From the entries below, copy every line that has the word "they".
═══ EXTRACTED MATERIAL ═══
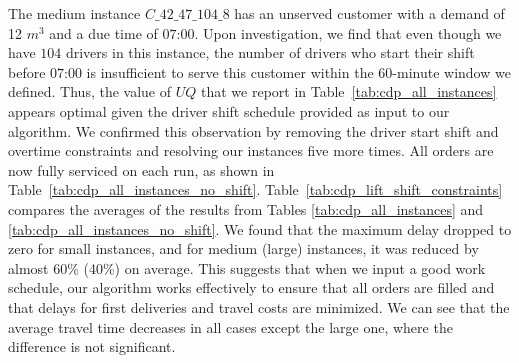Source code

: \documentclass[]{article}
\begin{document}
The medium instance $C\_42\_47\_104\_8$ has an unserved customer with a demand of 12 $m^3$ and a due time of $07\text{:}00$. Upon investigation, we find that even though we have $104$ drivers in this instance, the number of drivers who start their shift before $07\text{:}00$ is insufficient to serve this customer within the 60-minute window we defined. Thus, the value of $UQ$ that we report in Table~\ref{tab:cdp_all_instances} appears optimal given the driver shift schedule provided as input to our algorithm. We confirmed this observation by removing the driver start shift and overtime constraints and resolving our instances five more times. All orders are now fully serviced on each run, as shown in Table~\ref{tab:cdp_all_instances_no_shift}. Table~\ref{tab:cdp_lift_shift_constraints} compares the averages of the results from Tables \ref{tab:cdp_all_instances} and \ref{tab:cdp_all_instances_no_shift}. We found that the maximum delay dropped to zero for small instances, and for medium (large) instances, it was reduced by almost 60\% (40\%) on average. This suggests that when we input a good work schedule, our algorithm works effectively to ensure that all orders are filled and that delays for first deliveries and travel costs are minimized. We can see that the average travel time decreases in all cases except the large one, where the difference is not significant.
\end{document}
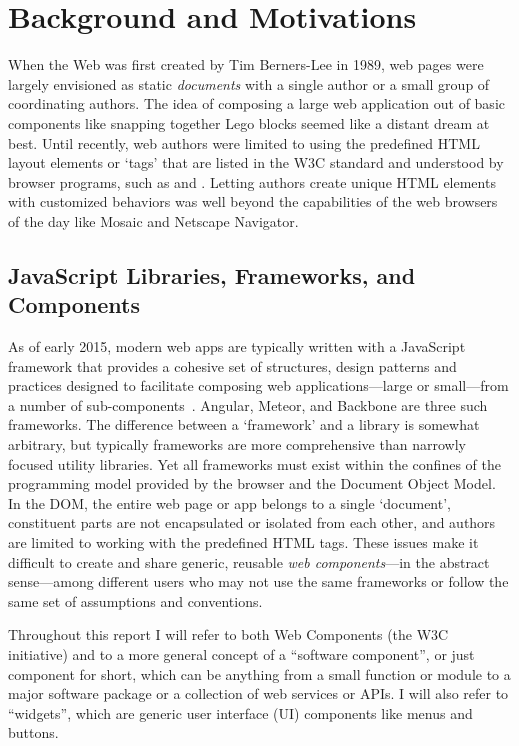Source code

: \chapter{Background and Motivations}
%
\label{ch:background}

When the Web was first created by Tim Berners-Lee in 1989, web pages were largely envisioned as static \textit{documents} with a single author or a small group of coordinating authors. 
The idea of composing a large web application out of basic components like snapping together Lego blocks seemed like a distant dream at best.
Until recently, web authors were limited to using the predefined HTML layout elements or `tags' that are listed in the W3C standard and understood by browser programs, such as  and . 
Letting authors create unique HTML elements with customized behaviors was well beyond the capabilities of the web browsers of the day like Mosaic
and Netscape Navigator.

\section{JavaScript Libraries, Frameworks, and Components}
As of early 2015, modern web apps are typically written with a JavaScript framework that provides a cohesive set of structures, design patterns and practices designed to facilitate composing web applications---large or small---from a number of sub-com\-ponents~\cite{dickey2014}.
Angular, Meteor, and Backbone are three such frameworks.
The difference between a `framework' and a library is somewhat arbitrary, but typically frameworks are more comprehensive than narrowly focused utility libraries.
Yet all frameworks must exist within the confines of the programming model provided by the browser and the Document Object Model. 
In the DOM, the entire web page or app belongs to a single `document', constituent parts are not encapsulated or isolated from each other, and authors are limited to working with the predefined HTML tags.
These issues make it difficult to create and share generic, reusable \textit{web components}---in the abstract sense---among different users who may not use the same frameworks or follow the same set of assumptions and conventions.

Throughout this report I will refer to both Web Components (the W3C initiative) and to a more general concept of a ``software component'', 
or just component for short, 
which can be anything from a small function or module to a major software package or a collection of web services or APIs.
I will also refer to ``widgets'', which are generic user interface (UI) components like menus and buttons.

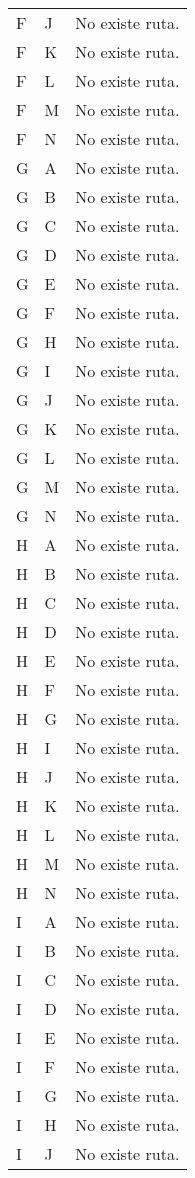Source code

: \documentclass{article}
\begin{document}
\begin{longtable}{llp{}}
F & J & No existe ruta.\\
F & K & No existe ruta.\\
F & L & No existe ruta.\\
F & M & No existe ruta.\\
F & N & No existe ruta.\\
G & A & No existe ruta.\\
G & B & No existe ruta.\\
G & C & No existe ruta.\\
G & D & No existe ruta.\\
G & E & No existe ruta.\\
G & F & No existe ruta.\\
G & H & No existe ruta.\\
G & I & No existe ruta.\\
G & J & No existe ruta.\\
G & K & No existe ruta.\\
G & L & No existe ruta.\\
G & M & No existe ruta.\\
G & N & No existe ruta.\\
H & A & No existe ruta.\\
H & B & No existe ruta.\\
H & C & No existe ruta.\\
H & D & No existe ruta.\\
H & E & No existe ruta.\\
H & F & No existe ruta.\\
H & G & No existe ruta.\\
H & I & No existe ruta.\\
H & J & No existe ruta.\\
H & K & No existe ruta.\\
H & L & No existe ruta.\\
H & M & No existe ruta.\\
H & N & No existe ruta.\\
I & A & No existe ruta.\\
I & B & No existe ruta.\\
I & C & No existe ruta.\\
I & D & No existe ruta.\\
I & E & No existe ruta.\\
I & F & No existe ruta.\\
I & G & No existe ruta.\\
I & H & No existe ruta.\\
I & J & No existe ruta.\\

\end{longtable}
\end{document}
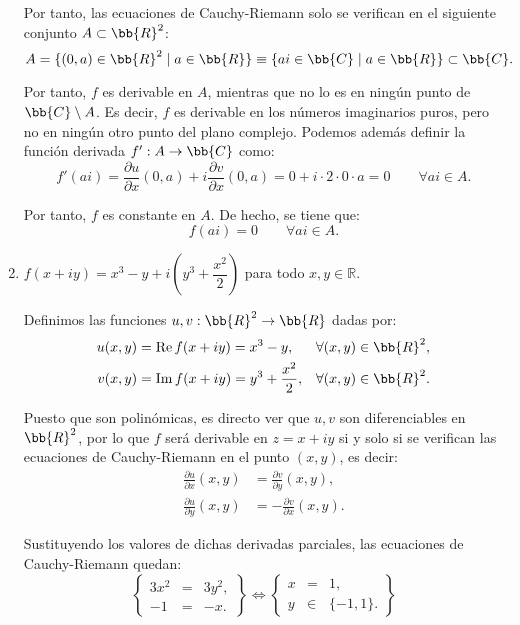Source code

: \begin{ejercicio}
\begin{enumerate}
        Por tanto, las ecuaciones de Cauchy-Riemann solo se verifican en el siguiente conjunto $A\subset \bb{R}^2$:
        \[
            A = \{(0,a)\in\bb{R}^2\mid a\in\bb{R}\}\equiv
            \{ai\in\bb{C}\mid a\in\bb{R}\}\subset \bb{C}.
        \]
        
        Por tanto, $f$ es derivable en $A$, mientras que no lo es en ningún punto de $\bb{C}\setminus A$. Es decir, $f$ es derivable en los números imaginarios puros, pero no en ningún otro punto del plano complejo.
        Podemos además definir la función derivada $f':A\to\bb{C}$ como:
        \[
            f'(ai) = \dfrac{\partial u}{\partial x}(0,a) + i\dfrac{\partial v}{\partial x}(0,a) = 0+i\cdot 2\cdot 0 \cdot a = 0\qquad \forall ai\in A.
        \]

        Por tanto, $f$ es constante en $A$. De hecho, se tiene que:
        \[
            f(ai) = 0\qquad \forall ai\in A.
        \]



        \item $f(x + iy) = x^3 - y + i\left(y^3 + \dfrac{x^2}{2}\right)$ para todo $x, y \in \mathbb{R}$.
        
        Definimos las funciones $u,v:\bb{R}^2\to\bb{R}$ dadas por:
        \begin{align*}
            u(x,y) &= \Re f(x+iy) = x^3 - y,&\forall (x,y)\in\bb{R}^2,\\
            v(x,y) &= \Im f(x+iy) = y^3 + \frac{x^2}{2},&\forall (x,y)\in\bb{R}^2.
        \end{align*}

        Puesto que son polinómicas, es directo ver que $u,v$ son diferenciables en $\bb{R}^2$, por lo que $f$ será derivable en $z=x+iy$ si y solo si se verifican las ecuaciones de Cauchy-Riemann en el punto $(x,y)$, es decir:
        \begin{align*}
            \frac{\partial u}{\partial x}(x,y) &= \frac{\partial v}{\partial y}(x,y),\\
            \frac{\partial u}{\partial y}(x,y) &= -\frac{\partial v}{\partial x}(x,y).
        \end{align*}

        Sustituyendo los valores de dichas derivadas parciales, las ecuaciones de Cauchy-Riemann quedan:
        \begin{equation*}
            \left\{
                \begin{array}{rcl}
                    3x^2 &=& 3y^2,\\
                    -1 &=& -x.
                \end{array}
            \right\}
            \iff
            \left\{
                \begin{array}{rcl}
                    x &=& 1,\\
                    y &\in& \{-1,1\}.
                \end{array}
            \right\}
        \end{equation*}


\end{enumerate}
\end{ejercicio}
═══
═══ EXTRACTED MATERIAL ═══
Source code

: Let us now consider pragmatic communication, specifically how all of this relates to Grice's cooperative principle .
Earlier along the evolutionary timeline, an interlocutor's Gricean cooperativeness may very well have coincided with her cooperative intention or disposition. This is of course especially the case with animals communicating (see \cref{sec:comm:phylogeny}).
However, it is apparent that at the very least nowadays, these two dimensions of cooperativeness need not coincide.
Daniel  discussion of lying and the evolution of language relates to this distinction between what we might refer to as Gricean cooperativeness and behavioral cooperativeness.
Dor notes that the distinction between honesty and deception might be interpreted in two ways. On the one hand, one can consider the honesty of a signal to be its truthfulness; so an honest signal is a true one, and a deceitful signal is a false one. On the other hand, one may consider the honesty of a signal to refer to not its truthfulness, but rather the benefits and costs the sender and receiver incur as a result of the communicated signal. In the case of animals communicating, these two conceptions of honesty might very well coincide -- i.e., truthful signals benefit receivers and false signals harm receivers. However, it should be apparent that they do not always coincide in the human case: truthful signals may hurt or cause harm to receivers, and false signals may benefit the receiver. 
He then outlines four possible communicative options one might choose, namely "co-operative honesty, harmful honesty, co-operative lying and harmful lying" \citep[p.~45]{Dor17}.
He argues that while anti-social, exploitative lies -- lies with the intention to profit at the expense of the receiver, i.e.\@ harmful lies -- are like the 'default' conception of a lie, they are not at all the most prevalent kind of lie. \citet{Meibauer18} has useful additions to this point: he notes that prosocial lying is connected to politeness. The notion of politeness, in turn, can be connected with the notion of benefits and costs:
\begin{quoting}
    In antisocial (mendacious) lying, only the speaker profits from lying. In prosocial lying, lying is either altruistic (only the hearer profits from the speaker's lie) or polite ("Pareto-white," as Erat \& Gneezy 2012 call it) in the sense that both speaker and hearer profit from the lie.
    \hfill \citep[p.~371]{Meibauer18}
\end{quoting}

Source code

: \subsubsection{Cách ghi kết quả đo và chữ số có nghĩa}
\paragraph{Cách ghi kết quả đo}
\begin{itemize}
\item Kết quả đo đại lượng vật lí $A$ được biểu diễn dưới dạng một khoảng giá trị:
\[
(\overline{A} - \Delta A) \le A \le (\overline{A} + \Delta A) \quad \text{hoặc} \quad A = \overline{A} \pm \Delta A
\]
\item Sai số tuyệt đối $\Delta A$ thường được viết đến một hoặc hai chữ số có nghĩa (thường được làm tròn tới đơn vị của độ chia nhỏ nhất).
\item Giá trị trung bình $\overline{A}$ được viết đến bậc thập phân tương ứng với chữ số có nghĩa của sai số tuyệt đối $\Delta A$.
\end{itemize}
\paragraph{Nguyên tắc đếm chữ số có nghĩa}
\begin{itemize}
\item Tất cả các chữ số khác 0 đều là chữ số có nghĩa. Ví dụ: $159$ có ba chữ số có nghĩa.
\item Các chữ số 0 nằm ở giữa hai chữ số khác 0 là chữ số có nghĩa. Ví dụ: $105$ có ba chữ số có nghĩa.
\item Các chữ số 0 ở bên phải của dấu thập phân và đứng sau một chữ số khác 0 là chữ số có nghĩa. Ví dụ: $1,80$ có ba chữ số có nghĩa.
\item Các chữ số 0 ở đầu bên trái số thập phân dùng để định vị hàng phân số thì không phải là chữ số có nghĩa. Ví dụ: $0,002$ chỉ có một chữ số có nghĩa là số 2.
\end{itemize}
═══
RESPONSE:
Dor notes that the distinction between honesty and deception might be interpreted in two ways. On the one hand, one can consider the honesty of a signal to be its truthfulness; so an honest signal is a true one, and a deceitful signal is a false one. On the other hand, one may consider the honesty of a signal to refer to not its truthfulness, but rather the benefits and costs the sender and receiver incur as a result of the communicated signal. In the case of animals communicating, these two conceptions of honesty might very well coincide -- i.e., truthful signals benefit receivers and false signals harm receivers. However, it should be apparent that they do not always coincide in the human case: truthful signals may hurt or cause harm to receivers, and false signals may benefit the receiver. 
He argues that while anti-social, exploitative lies -- lies with the intention to profit at the expense of the receiver, i.e.\@ harmful lies -- are like the 'default' conception of a lie, they are not at all the most prevalent kind of lie. \citet{Meibauer18} has useful additions to this point: he notes that prosocial lying is connected to politeness. The notion of politeness, in turn, can be connected with the notion of benefits and costs:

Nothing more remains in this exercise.